- [Exercise goal] Lines where the string "over" appears are to be copied from the entries below.

Saved entries
◇ ◇ ◇ ◇ ◇

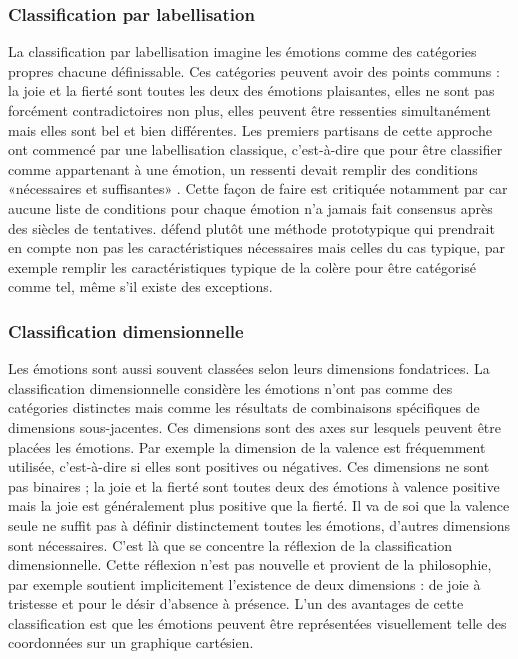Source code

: \documentclass[a4paper,12pt]{report}
\begin{document}
		\subsubsection{Classification par labellisation}

La classification par labellisation imagine les émotions comme des catégories propres chacune définissable. Ces catégories peuvent avoir des points communs : la joie et la fierté sont toutes les deux des émotions plaisantes, elles ne sont pas forcément contradictoires non plus, elles peuvent être ressenties simultanément mais elles sont bel et bien différentes. Les premiers partisans de cette approche ont commencé par une labellisation classique, c'est-à-dire que pour être classifier comme appartenant à une émotion, un ressenti devait remplir des conditions «\;nécessaires et suffisantes\;» \parencite{clore88}. Cette façon de faire est critiquée notamment par \textcite{russell91} car aucune liste de conditions pour chaque émotion n'a jamais fait consensus après des siècles de tentatives. \textcite{russell91} défend plutôt une méthode prototypique qui prendrait en compte non pas les caractéristiques nécessaires mais celles du cas typique, par exemple remplir les caractéristiques typique de la colère pour être catégorisé comme tel, même s'il existe des exceptions. \par 


		\subsubsection{Classification dimensionnelle}	

Les émotions sont aussi souvent classées selon leurs dimensions fondatrices. La classification dimensionnelle considère les émotions n'ont pas comme des catégories distinctes mais comme les résultats de combinaisons spécifiques de dimensions sous-jacentes. Ces dimensions sont des axes sur lesquels peuvent être placées les émotions. Par exemple la dimension de la valence est fréquemment utilisée, c'est-à-dire si elles sont positives ou négatives. Ces dimensions ne sont pas binaires ; la joie et la fierté sont toutes deux des émotions à valence positive mais la joie est généralement plus positive que la fierté. Il va de soi que la valence seule ne suffit pas à définir distinctement toutes les émotions, d'autres dimensions sont nécessaires. C'est là que se concentre la réflexion de la classification dimensionnelle. Cette réflexion n'est pas nouvelle et provient de la philosophie, par exemple \textcite{spinoza1677} soutient implicitement l'existence de deux dimensions : de joie à tristesse et pour le désir d'absence à présence. L'un des avantages de cette classification est que les émotions peuvent être représentées visuellement telle des coordonnées sur un graphique cartésien. \par 
\end{document}
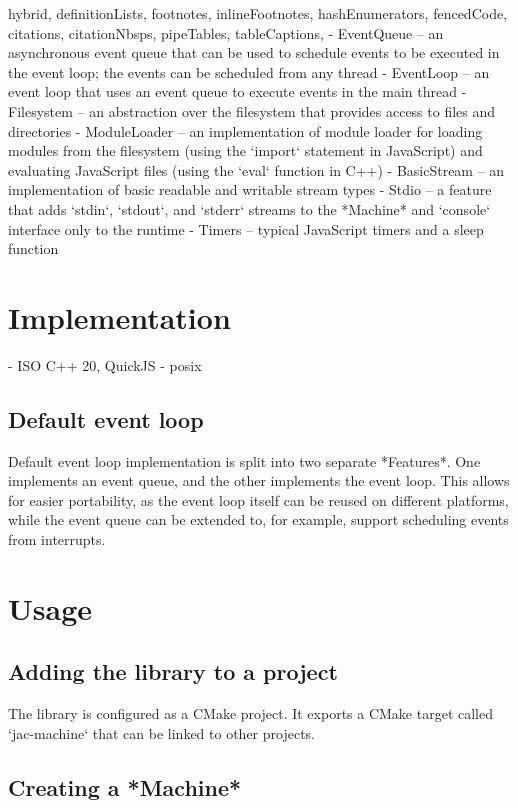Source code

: \documentclass[
  digital,
  oneside,
  nosansbold,
  nocolorbold,
  lof,
  lot
]{fithesis4}
\begin{document}
\begin{markdown*}{%
  hybrid,
  definitionLists,
  footnotes,
  inlineFootnotes,
  hashEnumerators,
  fencedCode,
  citations,
  citationNbsps,
  pipeTables,
  tableCaptions,
}
  - EventQueue -- an asynchronous event queue that can be used to schedule events to be executed in the event loop; the events can be scheduled from any thread
  - EventLoop -- an event loop that uses an event queue to execute events in the main thread
  - Filesystem -- an abstraction over the filesystem that provides access to files and directories
  - ModuleLoader -- an implementation of module loader for loading modules from the filesystem (using the `import` statement in JavaScript) and evaluating JavaScript files (using the `eval` function in C++)
  - BasicStream -- an implementation of basic readable and writable stream types
  - Stdio -- a feature that adds `stdin`, `stdout`, and `stderr` streams to the *Machine* and `console` interface only to the runtime
  - Timers -- typical JavaScript timers and a sleep function


\section{Implementation}

- ISO C++ 20, QuickJS - posix

\subsection{Default event loop}

Default event loop implementation is split into two separate *Features*. One implements an event queue, and the other implements the event loop. This allows for easier portability, as the event loop itself can be reused on different platforms, while the event queue can be extended to, for example, support scheduling events from interrupts.

\section{Usage}

\subsection{Adding the library to a project}

The library is configured as a CMake project. It exports a CMake target called `jac-machine` that can be linked to other projects.

\subsection{Creating a *Machine*}


\end{markdown*}
\end{document}

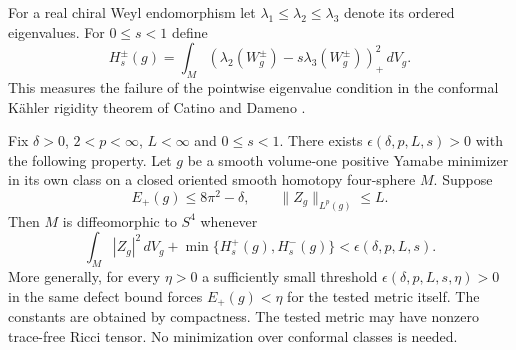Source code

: For a real chiral Weyl endomorphism let \(\lambda_1\le\lambda_2\le
\lambda_3\) denote its ordered eigenvalues. For \(0\le s<1\) define
\[
 H_s^\pm(g)=\int_M
    (\lambda_2(W^\pm_g)-s\lambda_3(W^\pm_g))_+^2\,dV_g .
\]
This measures the failure of the pointwise eigenvalue condition in the
conformal K\"ahler rigidity theorem of Catino and Dameno
\cite[Theorem 1.4]{CatinoDameno2026ConformalKahler}.

\begin{theorem}
\label{thm:near-einstein-recognition}
Fix \(\delta>0\), \(2<p<\infty\), \(L<\infty\) and \(0\le s<1\).
There exists \(\epsilon(\delta,p,L,s)>0\) with the following property.
Let \(g\) be a smooth volume-one positive Yamabe minimizer in its own
class on a closed oriented smooth homotopy four-sphere \(M\). Suppose
\[
 E_+(g)\le8\pi^2-\delta,\qquad \|Z_g\|_{L^p(g)}\le L .
\]
Then \(M\) is diffeomorphic to \(S^4\) whenever
\[
 \int_M|Z_g|^2\,dV_g+\min\{H_s^+(g),H_s^-(g)\}<\epsilon(\delta,p,L,s).
\]
More generally, for every \(\eta>0\) a sufficiently small threshold
\(\epsilon(\delta,p,L,s,\eta)>0\) in the same defect bound forces
\(E_+(g)<\eta\) for the tested metric itself. The constants are
obtained by compactness. The tested metric may have
nonzero trace-free Ricci tensor. No minimization over conformal classes
is needed.
\end{theorem}

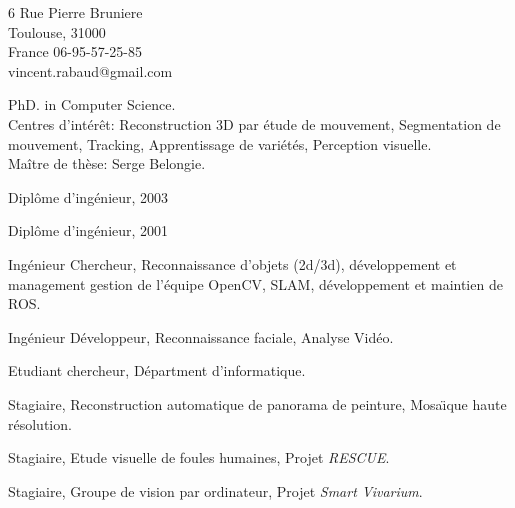 

\addresses
{6 Rue Pierre Bruniere\\
Toulouse, 31000\\
France}
{
06-95-57-25-85\\
vincent.rabaud@gmail.com}

\begin{llist}

 
PhD. in Computer Science.\\
Centres d'int\'{e}r\^{e}t: Reconstruction 3D par \'{e}tude de mouvement, Segmentation de mouvement, Tracking, Apprentissage de vari\'{e}t\'{e}s, Perception visuelle.\\
Ma\^{i}tre de th\`{e}se: Serge Belongie.

 
Dipl\^{o}me d'ing\'{e}nieur, 2003

 
Dipl\^{o}me d'ing\'{e}nieur, 2001

Ing\'{e}nieur Chercheur, Reconnaissance d'objets (2d/3d), d\'{e}veloppement et management gestion de l'\'{e}quipe 
OpenCV, SLAM, d\'{e}veloppement et maintien de ROS.

Ing\'{e}nieur D\'{e}veloppeur, Reconnaissance faciale, Analyse
Vid\'{e}o.

Etudiant chercheur, D\'{e}partment d'informatique.

Stagiaire, Reconstruction automatique de panorama de peinture, Mosa\"{\i}que haute r\'{e}solution.

Stagiaire, Etude visuelle de foules humaines, Projet {\em RESCUE}.

Stagiaire, Groupe de vision par ordinateur, Projet {\em Smart Vivarium}.


\end{llist}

◇ ◇ ◇ ◇ ◇

- [Your response]
  - Filesystem -- an abstraction over the filesystem that provides access to files and directories
nonzero trace-free Ricci tensor. No minimization over conformal classes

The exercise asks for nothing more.